* _AVAILABLE DATA_
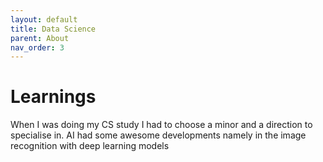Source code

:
 ```yaml
---
layout: default
title: Data Science
parent: About
nav_order: 3
---
```


# Learnings
When I was doing my CS study I had to choose a minor and a direction to specialise in. AI had some awesome developments namely in the image recognition with deep learning models 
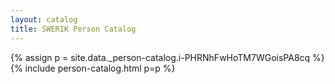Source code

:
```yaml
---
layout: catalog
title: SWERIK Person Catalog
---
```

{% assign p = site.data._person-catalog.i-PHRNhFwHoTM7WGoisPA8cq %}
{% include person-catalog.html p=p %}


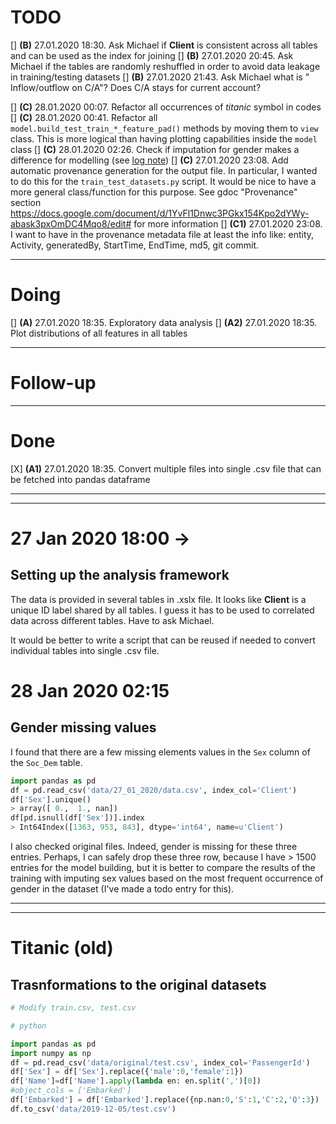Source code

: # TODO
  
[] **(B)**   27.01.2020 18:30. Ask Michael if **Client** is consistent across all tables and can be used as the index for joining
[] **(B)**   27.01.2020 20:45. Ask Michael if the tables are randomly reshuffled in order to avoid data leakage in training/testing datasets
[] **(B)**   27.01.2020 21:43. Ask Michael what is " Inflow/outflow on C/A"? Does C/A stays for current account?

[] **(C)**   28.01.2020 00:07. Refactor all occurrences of *titanic* symbol in codes
[] **(C)**   28.01.2020 00:41. Refactor all `model.build_test_train_*_feature_pad()` methods by moving them to `view` class. This is more logical than having plotting capabilities inside the `model` class
[] **(C)**   28.01.2020 02:26. Check if imputation for gender makes a difference for modelling (see [log note](#gender-missing-values))
[] **(C)**   27.01.2020 23:08. Add automatic provenance generation for the output file. In particular, I wanted to do this for the `train_test_datasets.py` script. It would be nice to have a more general class/function for this purpose. See gdoc "Provenance" section https://docs.google.com/document/d/1YvFl1Dnwc3PGkx154Kpo2dYWy-abask3pxOmDC4Mqo8/edit# for more information
[] **(C1)**  27.01.2020 23:08. I want to have in the provenance metadata file at least the info like: entity, Activity, generatedBy, StartTime, EndTime, md5, git commit.

---------------------------
# Doing  
  
[] **(A)**   27.01.2020 18:35. Exploratory data analysis 
[] **(A2)**  27.01.2020 18:35. Plot distributions of all features in all tables

-------------------------------
# Follow-up

-----------------------------
# Done 

[X] **(A1)**  27.01.2020 18:35. Convert multiple files into single .csv file that can be fetched into pandas dataframe

----------------------
----------------------

# 27 Jan 2020 18:00 ->
## Setting up the analysis framework

The data is provided in several tables in .xslx file. It looks like **Client** is a unique ID label shared by all tables. I guess it has to be used to correlated data across different tables. Have to ask Michael.

It would be better to write a script that can be reused if needed to convert individual tables into single .csv file.

# 28 Jan 2020 02:15
## Gender missing values
I found that there are a few missing elements values in the `Sex` column of the `Soc_Dem` table.
```python
import pandas as pd
df = pd.read_csv('data/27_01_2020/data.csv', index_col='Client')
df['Sex'].unique()
> array([ 0.,  1., nan])
df[pd.isnull(df['Sex'])].index
> Int64Index([1363, 953, 843], dtype='int64', name=u'Client')
```
I also checked original files. Indeed, gender is missing for these three entries. Perhaps, I can safely drop these three row, because I have > 1500 entries for the model building, but it is better to compare the results of the training with imputing sex values based on the most frequent occurrence of gender in the dataset (I've made a todo entry for this).

----------------------------
----------------------------
# Titanic (old)
## Trasnformations to the original datasets 

```python
# Modify train.csv, test.csv

# python

import pandas as pd
import numpy as np
df = pd.read_csv('data/original/test.csv', index_col='PassengerId')
df['Sex'] = df['Sex'].replace({'male':0,'female':1})
df['Name']=df['Name'].apply(lambda en: en.split(',')[0])
#object_cols = ['Embarked']
df['Embarked'] = df['Embarked'].replace({np.nan:0,'S':1,'C':2,'Q':3})
df.to_csv('data/2019-12-05/test.csv')
```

* _DIRECTIONS_
In the data, find how many lines hold the string "that", and answer with the number only.

* _ANSWER SECTION_
3